Congrats on the great buy!! Looks good only question I've got is you said your building your mud motor where are you getting your frame from? I would be interested in building one eventually.


----------



## JustinS (Feb 8, 2015)

I'll be using a Swamp Runner kit. It'll be my third one I've run, started with a 3hp, 6.5hp Swamp Runner and this 22hp kit should be awesome. 

I couldn't believe the boat dealer let the boat and trailer go for $500, I bright it home and hadn't told the wife yet.... heard about that for a week!


----------



## JustinS (Mar 24, 2015)

Got the boat pulled out of the barn this morning, guess it's time to start working on it. I've made the decision to fully assemble the boat this year and not paint it or anything. I think I will run it this way all summer and then make the decision if I want to paint it before waterfowl season. I really want to find replacement Ouachita logos prior to stripping the paint off as these are one of my favorite parts of the boat.






The first thing I did when I got it home was to assemble my mud motor and get it set on the transom (mainly just so I could get the damn thing off of the floor and out of my way). After wrenching down my transom bolts my transom squeezed in a bit so I'm guessing I'll have to replace the transom at some point but I'll at least get the boat out on the water a couple of times before doing that. 

This is a 670cc Predator Vtwin from Harbor Freight that is rated at 22hp and I'm running a longtail mud motor kit from Swamp Runner out of Florida.
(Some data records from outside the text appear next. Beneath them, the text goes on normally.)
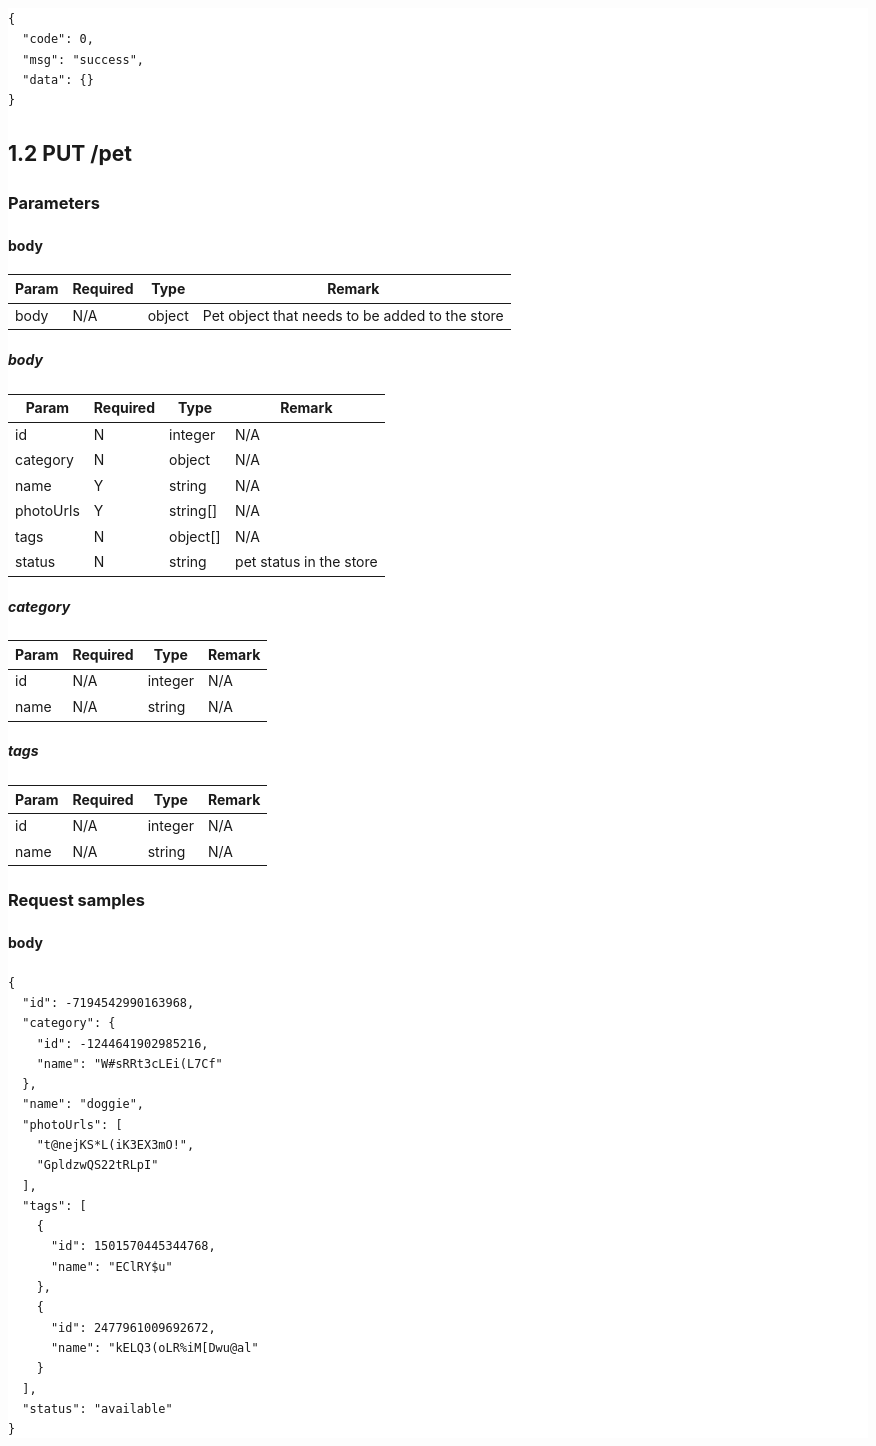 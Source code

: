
 ```
{
  "code": 0,
  "msg": "success",
  "data": {}
}
```
## 1.2 PUT /pet
### Parameters
#### body
Param | Required | Type | Remark
---- | -------- | -------- | ----
body | N/A | object | Pet object that needs to be added to the store
##### body
Param | Required | Type | Remark
---- | -------- | -------- | ----
id | N | integer | N/A
category | N | object | N/A
name | Y | string | N/A
photoUrls | Y | string[] | N/A
tags | N | object[] | N/A
status | N | string | pet status in the store
##### category
Param | Required | Type | Remark
---- | -------- | -------- | ----
id | N/A | integer | N/A
name | N/A | string | N/A

##### tags
Param | Required | Type | Remark
---- | -------- | -------- | ----
id | N/A | integer | N/A
name | N/A | string | N/A
### Request samples
#### body
```
{
  "id": -7194542990163968,
  "category": {
    "id": -1244641902985216,
    "name": "W#sRRt3cLEi(L7Cf"
  },
  "name": "doggie",
  "photoUrls": [
    "t@nejKS*L(iK3EX3mO!",
    "GpldzwQS22tRLpI"
  ],
  "tags": [
    {
      "id": 1501570445344768,
      "name": "EClRY$u"
    },
    {
      "id": 2477961009692672,
      "name": "kELQ3(oLR%iM[Dwu@al"
    }
  ],
  "status": "available"
}
``` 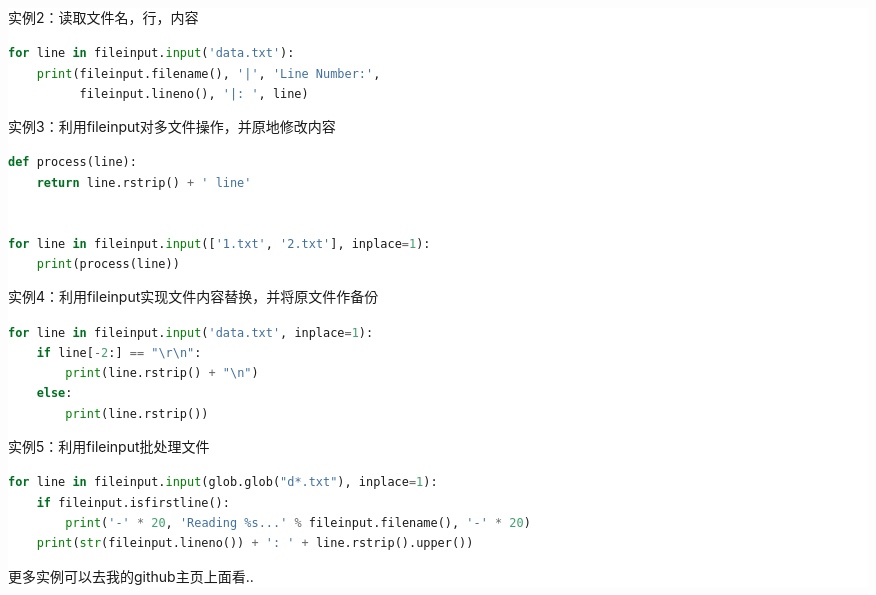 实例2：读取文件名，行，内容

```python
for line in fileinput.input('data.txt'):
    print(fileinput.filename(), '|', 'Line Number:',
          fileinput.lineno(), '|: ', line)
```

实例3：利用fileinput对多文件操作，并原地修改内容

```python
def process(line):
    return line.rstrip() + ' line'


for line in fileinput.input(['1.txt', '2.txt'], inplace=1):
    print(process(line))
```

实例4：利用fileinput实现文件内容替换，并将原文件作备份

```python
for line in fileinput.input('data.txt', inplace=1):
    if line[-2:] == "\r\n":
        print(line.rstrip() + "\n")
    else:
        print(line.rstrip())
```

实例5：利用fileinput批处理文件

```python
for line in fileinput.input(glob.glob("d*.txt"), inplace=1):
    if fileinput.isfirstline():
        print('-' * 20, 'Reading %s...' % fileinput.filename(), '-' * 20)
    print(str(fileinput.lineno()) + ': ' + line.rstrip().upper())
```

更多实例可以去我的github主页上面看..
The dog even decided she wanted to help out with assembling the motor.


----------



## hookedontronics (Apr 1, 2015)

where did you buy the mud motor kit from?


----------



## JustinS (Apr 1, 2015)

Mudmotorkit.com, Swamp Runner out of Florida is a great company to deal with!


----------



## JustinS (Apr 1, 2015)

Last night I started to clean the boat out. When it was sitting in the barn some mice got into the foam and made a few nests, needless to say....the boat stunk! I used a combo of garden hose and a strong simple green/water mix, I didn't finish it up but here is what I was dealing with:


----------



## JustinS (Apr 14, 2015)

Continuing on...

Stole an hour or so tonight to get my floor started. I'm going with a combination of foam cut to fit in between the floor ribs, with a rubber mat over the top. I'm going to paint the sides of the floor where the rubber mat ends black so that your eye isn't drawn to that area. Should drain water pretty will for when I'm getting in and out of the boat.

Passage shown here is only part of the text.